So, my question is: Why were the detainees tortured? What possessed any CIA agent or contractor to abuse, torture, and threaten these people over and over again? We have heard from experts all over the world that torture doesn’t give up reliable information. If I were being tortured, I’d confess to global warming, Lincoln’s assassination, and being Glenn Beck’s mistress. (Pardon me while I vomit.)
If homicide investigators all over our country can get reluctant witnesses to provide clues, and even more reluctant suspects to sing like canaries—why is it that any government official thought it was a good idea to torture alleged terrorist suspects? On the one hand, you have a group of elite cops who solve crimes with their brains. On the other hand, you have agents and government officials who solve nothing by beating, sexually abusing, waterboarding, and killing those from whom they hope to extract useful information in order for our country to battle future terrorism. Any claims I hear that the CIA got some useful data from using these methods are lies. Pure, unadulterated fiction. Imagine—the CIA spreading disinformation. I know. Shocking, isn’t it?
Next time our leaders feel like trying to get to the bottom of a crime, they should consider calling in some homicide investigators, who not only know the law, but work within the law and catch their quarry.
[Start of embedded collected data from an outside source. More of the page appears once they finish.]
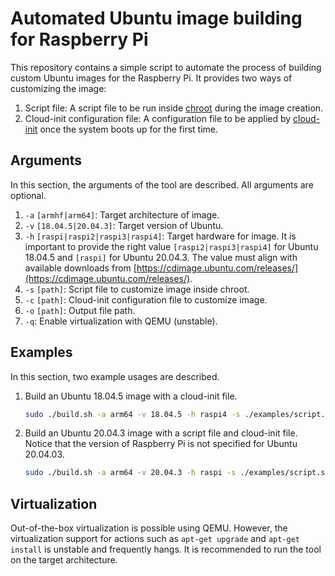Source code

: # Automated Ubuntu image building for Raspberry Pi 

This repository contains a simple script to automate the process of building custom Ubuntu images for the Raspberry Pi. It provides two ways of customizing the image:

1. Script file: A script file to be run inside [chroot](https://en.wikipedia.org/wiki/Chroot) during the image creation.
1. Cloud-init configuration file: A configuration file to be applied by [cloud-init](https://help.ubuntu.com/community/CloudInit#:~:text=cloud%2Dinit%20is%20the%20Ubuntu,setting%20a%20default%20locale) once the system boots up for the first time.

## Arguments

In this section, the arguments of the tool are described. All arguments are optional. 

1. `-a` `[armhf|arm64]`: Target architecture of image.
1. `-v` `[18.04.5|20.04.3]`: Target version of Ubuntu.
1. `-h` `[raspi|raspi2|raspi3|raspi4]`: Target hardware for image. It is important to provide the right value `[raspi2|raspi3|raspi4]` for Ubuntu 18.04.5 and `[raspi]` for Ubuntu 20.04.3. The value must align with available downloads from [https://cdimage.ubuntu.com/releases/](https://cdimage.ubuntu.com/releases/). 
1. `-s` `[path]`: Script file to customize image inside chroot.
1. `-c` `[path]`: Cloud-init configuration file to customize image.
1. `-o` `[path]`: Output file path.
1. `-q`: Enable virtualization with QEMU (unstable).

## Examples

In this section, two example usages are described.

1. Build an Ubuntu 18.04.5 image with a cloud-init file.
    ```bash
    sudo ./build.sh -a arm64 -v 18.04.5 -h raspi4 -s ./examples/script.sh
    ```

1. Build an Ubuntu 20.04.3 image with a script file and cloud-init file. Notice that the version of Raspberry Pi is not specified for Ubuntu 20.04.03.
    ```bash
    sudo ./build.sh -a arm64 -v 20.04.3 -h raspi -s ./examples/script.sh -c ./examples/cloud.cfg -q -o output.img.xz
    ```

## Virtualization

Out-of-the-box virtualization is possible using QEMU. However, the virtualization support for actions such as `apt-get upgrade` and `apt-get install` is unstable and frequently hangs. It is recommended to run the tool on the target architecture.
If this makes sense, how about a big "10-4"?



4 Comments







thank you – that is an excellent point
10-4
very good, recommended.
Great post, Jan!
and Roger That!
The answer to your question is implied in your analysis: since torture cannot produce information and humane interrogation can, gathering information cannot be the reason for torture.
The revelations of the last few days clearly show that the Bush-Cheyney gang was interested in SERE’s Chinese and North Korean torture techniques because these techniques might be capable of brainwashing a suspect into making false admissions. They wanted their prisoners to confess a link between Iraq and 9/11 and to say that Saddam was giving Al Qaida nuclear weapons. These stage-managed pseudo-confessions would then have been used to support the invasion of Iraq and the expansion of executive power.
As it happens, the brainwashing seems not to have worked as planned. But Bush and Cheyey did not need it either.